Thinking Out Loud – EGMO 2013 Problem 1

by Marcello Mamino

< Go to the previous post in the series

Finally problem 1. Geometry. I'm not going to like it.

EGMO 2013, problem 1. The side $\textrm{BC}$ of the triangle $\textrm{ABC}$ is extended beyond $\textrm{C}$ to $\textrm{D}$ so that $\textrm{CD} = \textrm{BC}$. The side $\textrm{CA}$ is extended beyond $\textrm{A}$ to $\textrm{E}$ so that $\textrm{AE} = 2\textrm{CA}$. Prove that if $\textrm{AD} = \textrm{BE}$, then the triangle $\textrm{ABC}$ is right-angled.

Yeah, sure, right-angled. See why I hate the stuff? I don't know where the right angle is. I study my figure, accurately reproduced to the right, with growing discomfort. Somehow, I decide that $\textrm{B}$ and $\textrm{C}$ look wrong, which makes $\textrm{A}$ right, right? I check by Pythagoras' theorem that if $\textrm{A}$ is right, then $\textrm{AD}=\textrm{BE}$.

This problem just screams for Cartesian coordinates. I need to prove that $(x,y):=\textrm{A}$ is on the circle with diameter $\textrm{BC}$. I call $\textrm{B}$ and $\textrm{C}$ respectively $(1,0)$ and $(-1,0)$, so the circle is $x^2+y^2=1$. Point $\textrm{D}$ is $(-3,0)$. Point $\textrm{E}$ is $(3x+2,3y)$. $\displaystyle (x+3)^2 + y^2 =(3x+1)^2 + (3y)^2 \;\Rightarrow\; 8 x^2 + 8 y^2 = 8 $.

Average score was 6.14, most contestants obtained the maximum score of 7 points, curiously 9 out of 87 got 5: those that did it with analytic geometry? Number of official solutions: eight. Three by synthetic geometry, plus a variant, two by trigonometry, one by vectors, one by complex numbers, and one by areal coordinates. I'm not kidding, areal coordinates. Seriously, it wasn't so bad, but I don't understand geometry. 
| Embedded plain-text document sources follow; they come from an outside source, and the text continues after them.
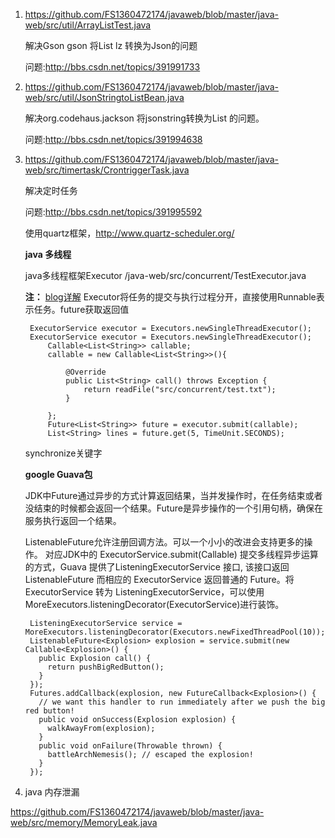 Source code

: 
1. https://github.com/FS1360472174/javaweb/blob/master/java-web/src/util/ArrayListTest.java

    解决Gson gson 将List<String> lz 转换为Json的问题

    问题:http://bbs.csdn.net/topics/391991733

2. https://github.com/FS1360472174/javaweb/blob/master/java-web/src/util/JsonStringtoListBean.java

    解决org.codehaus.jackson 将jsonstring转换为List<Bean> 的问题。

    问题:http://bbs.csdn.net/topics/391994638
    
3. https://github.com/FS1360472174/javaweb/blob/master/java-web/src/timertask/CrontriggerTask.java

    解决定时任务

    问题:http://bbs.csdn.net/topics/391995592
    
    使用quartz框架，http://www.quartz-scheduler.org/


	**java 多线程**
	
	java多线程框架Executor /java-web/src/concurrent/TestExecutor.java
	
	**注：**
	[blog详解](http://blog.csdn.net/fs1360472174/article/details/60467437)
	Executor将任务的提交与执行过程分开，直接使用Runnable表示任务。future获取返回值
	
		ExecutorService executor = Executors.newSingleThreadExecutor();
		ExecutorService executor = Executors.newSingleThreadExecutor();
			Callable<List<String>> callable;
			callable = new Callable<List<String>>(){
	
				@Override
				public List<String> call() throws Exception {
					return readFile("src/concurrent/test.txt");
				}
				
			};
			Future<List<String>> future = executor.submit(callable);
			List<String> lines = future.get(5, TimeUnit.SECONDS);
	synchronize关键字
	
	**google Guava包**
	
	JDK中Future通过异步的方式计算返回结果，当并发操作时，在任务结束或者没结束的时候都会返回一个结果。Future是异步操作的一个引用句柄，确保在服务执行返回一个结果。
	
	ListenableFuture允许注册回调方法。可以一个小小的改进会支持更多的操作。
	对应JDK中的 ExecutorService.submit(Callable) 提交多线程异步运算的方式，Guava 提供了ListeningExecutorService 接口, 该接口返回 ListenableFuture 而相应的 ExecutorService 返回普通的 Future。将 ExecutorService 转为 ListeningExecutorService，可以使用MoreExecutors.listeningDecorator(ExecutorService)进行装饰。
	
		ListeningExecutorService service = MoreExecutors.listeningDecorator(Executors.newFixedThreadPool(10));
		ListenableFuture<Explosion> explosion = service.submit(new Callable<Explosion>() {
		  public Explosion call() {
		    return pushBigRedButton();
		  }
		});
		Futures.addCallback(explosion, new FutureCallback<Explosion>() {
		  // we want this handler to run immediately after we push the big red button!
		  public void onSuccess(Explosion explosion) {
		    walkAwayFrom(explosion);
		  }
		  public void onFailure(Throwable thrown) {
		    battleArchNemesis(); // escaped the explosion!
		  }
		});

4. java 内存泄漏

https://github.com/FS1360472174/javaweb/blob/master/java-web/src/memory/MemoryLeak.java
Alfred Tarski's quantifier elimination method guarantees that all problems of Euclidean geometry can, indeed, be solved algebraically by Cartesian coordinates. Unless you are an extremely fast computer, however, you should not be too excited about the idea of applying Tarski's method in practice: the number of operations required to solve a problem is a tower of exponentials as high as the text of the problem is long (when expressed in a suitable formal language which is, in general, more verbose than English). Tarski's method has been substantially improved by several people, and now computer programs can, indeed, solve geometric problems using these techniques. Yet, unfortunately, such methods are not nearly usable by mere mortals. So, is Tarski's theorem the silver bullet that kills geometry? Of course not. Can I use Tarski's theorem to justify my contempt for the stuff? Definitely.